A good-quality submission will be from a source with good content, close to
original reporting of the facts, with some balance and sound judgment. Once in
a while articles from TechCrunch fit those criteria, but much of the time
there are better stories from better sources submitted to HN, and with luck of
the draw in who is reading the new page at a given moment, generally better
stories get upvoted, while average stories (frequent on TechCrunch) and below-
average stories (not rare on TechCrunch) are ignored. I'm always looking for a
pleasant surprise when I scan the new page

<http://news.ycombinator.com/newest>

(as I do several times each day) to look for stories to upvote.
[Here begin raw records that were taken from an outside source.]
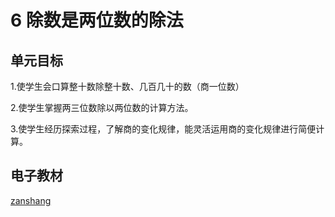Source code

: # 6 除数是两位数的除法

## 单元目标

1.使学生会口算整十数除整十数、几百几十的数（商一位数）

2.使学生掌握两三位数除以两位数的计算方法。

3.使学生经历探索过程，了解商的变化规律，能灵活运用商的变化规律进行简便计算。


## 电子教材

<Ebook grade="xxsx4a" :pages="71" :paged="93" ></Ebook>

[zanshang](../res/zanshang.md ':include')
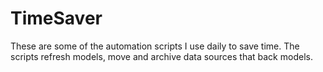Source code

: # TimeSaver
These are some of the automation scripts I use daily to save time. The scripts refresh models, move and archive data sources that back models.
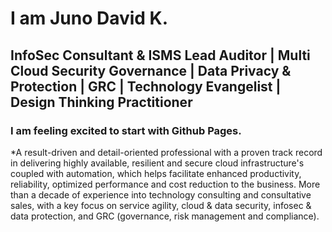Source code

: # I am Juno David K.
## InfoSec Consultant & ISMS Lead Auditor | Multi Cloud Security Governance | Data Privacy & Protection | GRC | Technology Evangelist | Design Thinking Practitioner

### I am feeling excited to start with Github Pages. 

*A result-driven and detail-oriented professional with a proven track record in delivering highly available, resilient and secure cloud infrastructure's coupled with automation, which helps facilitate enhanced productivity, reliability, optimized performance and cost reduction to the business. More than a decade of experience into technology consulting and consultative sales, with a key focus on service agility, cloud & data security, infosec & data protection, and GRC (governance, risk management and compliance).
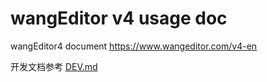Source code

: # wangEditor v4 usage doc

wangEditor4 document https://www.wangeditor.com/v4-en

开发文档参考 [DEV.md](./DEV.md)
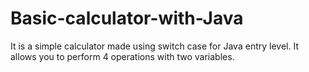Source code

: # Basic-calculator-with-Java
It is a simple calculator made using switch case for Java entry level. 
It allows you to perform 4 operations with two variables.
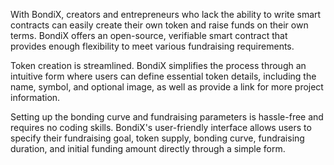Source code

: With BondiX, creators and entrepreneurs who lack the ability to write smart contracts can easily create their own token and raise funds on their own terms. BondiX offers an open-source, verifiable smart contract that provides enough flexibility to meet various fundraising requirements.

Token creation is streamlined. BondiX simplifies the process through an intuitive form where users can define essential token details, including the name, symbol, and optional image, as well as provide a link for more project information.

Setting up the bonding curve and fundraising parameters is hassle-free and requires no coding skills. BondiX's user-friendly interface allows users to specify their fundraising goal, token supply, bonding curve, fundraising duration, and initial funding amount directly through a simple form.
I try to
submit stories that taught me something I didn't know before, as suggested in
the Hacker News welcome letter.

<http://ycombinator.com/newswelcome.html>

------
anigbrowl
TC used to be flavor of the month here (10 front page posts on any given day),
but TC lost a lot of credibility after the CrunchPad fiasco and allegations
that founder Michael Arrington had undeclared conflicts of interest in his
reporting. After AOL acquired the business there was a conflict of
personalities and Arrington left. Many people feel that what made the site's
reporting distinctive and important went out the door with him.

------
IanDrake
This is where I go to find tech content and authors I wouldn't normally be
exposed to.

If I wanted to read techcrunch, I'd go there.

------
benologist
They often do not make it to the front page because most of what TechCrunch
write is just fluff, AOL likes to churn out the content at a ridiculous rate
both in quantity and quality.

Most of the time when they _do_ get to the front page it's because they're
just pandering to YC or Apple fans.

------
SuperChihuahua
Because TC is an "authority" on the subject and people like that. Let's say
that I had submitted a post about black swans at the same time as that post
from PG was submitted, then there's a higher probability that the post from PG
would reach the front page because PG is an authority

------
rlpb
Flooding the front page of HN with any single source would make it less
useful. I like to see a variety of sources on HN. If I wanted to see most
TechCrunch posts on the front page of HN, I'd subscribe to the RSS feed
instead.

------
redm
Because the most interesting information rises to the top. TechCrunch also
seems to focus a lot on a small number of companies instead of more generally
on interesting topics.

------
20100thibault
because the quality of the content, not the source, determine the number of
upvote

------
thiagodotfm
To put it simply, it's because it sucks balls.